O fracasso das “ações afirmativas” nos EUA

11 May 2012   |   comentários

O relator do processo que jugou as cotas raciais no Supremo Tribunal Federal – Ricardo Lewandowski –, assim como vários setores do movimento negro, se apóiam nas ações afirmativas implementadas nos EUA para defenderem sua validade.

Durante os anos 50 e 60 desenvolveram-se fortes lutas pelos direitos civis nos EUA, em especial por direitos ao povo negro, que historicamente foram submetidos a uma monstruosa política de opressão e segregação racial naquele país.
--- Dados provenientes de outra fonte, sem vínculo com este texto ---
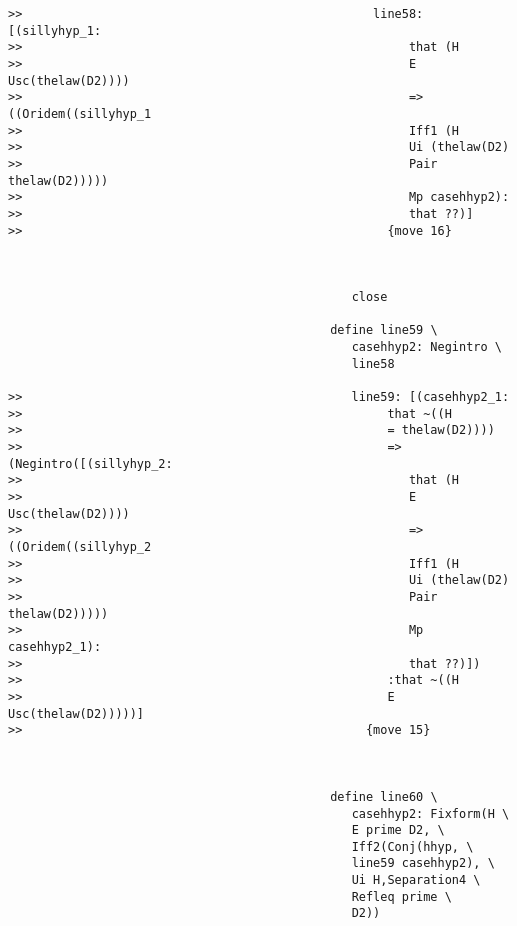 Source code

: \documentclass[12pt]{article}
\begin{document}
\begin{verbatim}
>>                                                 line58: [(sillyhyp_1:
>>                                                      that (H
>>                                                      E Usc(thelaw(D2))))
>>                                                      => ((Oridem((sillyhyp_1
>>                                                      Iff1 (H
>>                                                      Ui (thelaw(D2)
>>                                                      Pair thelaw(D2)))))
>>                                                      Mp casehhyp2):
>>                                                      that ??)]
>>                                                   {move 16}



                                                close

                                             define line59 \
                                                casehhyp2: Negintro \
                                                line58

>>                                              line59: [(casehhyp2_1:
>>                                                   that ~((H
>>                                                   = thelaw(D2))))
>>                                                   => (Negintro([(sillyhyp_2:
>>                                                      that (H
>>                                                      E Usc(thelaw(D2))))
>>                                                      => ((Oridem((sillyhyp_2
>>                                                      Iff1 (H
>>                                                      Ui (thelaw(D2)
>>                                                      Pair thelaw(D2)))))
>>                                                      Mp casehhyp2_1):
>>                                                      that ??)])
>>                                                   :that ~((H
>>                                                   E Usc(thelaw(D2)))))]
>>                                                {move 15}



                                             define line60 \
                                                casehhyp2: Fixform(H \
                                                E prime D2, \
                                                Iff2(Conj(hhyp, \
                                                line59 casehhyp2), \
                                                Ui H,Separation4 \
                                                Refleq prime \
                                                D2))


\end{verbatim}
\end{document}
Essas lutas obrigaram a burguesia imperialista a promover as "ações afirmativas", ou seja: a eliminação formal de todas as limitações dos direitos civis e acesso a cargos públicos e maiores cotas na educação. Assim, um minoritário setor da população negra se incorporou ao establishment, consolidando-se um setor de pequena burguesia e burguesia negra, e semeando no conjunto da comunidade negra a ilusão de que podiam cumprir-se as aspirações de igualdade dos negros nos marcos da “democracia” imperialista.

A formidável força posta em cena pelas massas negras, que arrastou grandes setores do proletariado e do estudantado branco como seus aliados, foi desviada e abortada pelo trabalho das direções reformistas e a inexistência de uma direção revolucionária que defendesse uma perspectiva para unir essas lutas com o formidável ascenso de massas mundial, que começou a desenvolver-se no final dos anos 60 e que nos Estados Unidos incluiu a radicalização da juventude (principalmente contra a guerra do Vietnam) e um importante ciclo de lutas operárias.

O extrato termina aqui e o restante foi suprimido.